[[ Provided entries open ]]

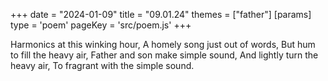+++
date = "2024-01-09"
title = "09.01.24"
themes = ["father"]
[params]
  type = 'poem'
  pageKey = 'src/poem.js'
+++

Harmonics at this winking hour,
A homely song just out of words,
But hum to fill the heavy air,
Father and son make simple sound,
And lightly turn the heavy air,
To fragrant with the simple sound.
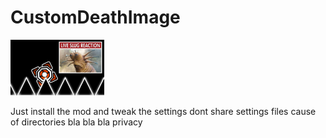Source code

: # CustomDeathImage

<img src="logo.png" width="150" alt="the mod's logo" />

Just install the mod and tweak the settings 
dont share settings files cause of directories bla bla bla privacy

[[ Provided entries closed ]]

• _What this task involves_
Go over the listing above and return each line with "sound".

• _Answer to the exercise_
Father and son make simple sound,
To fragrant with the simple sound.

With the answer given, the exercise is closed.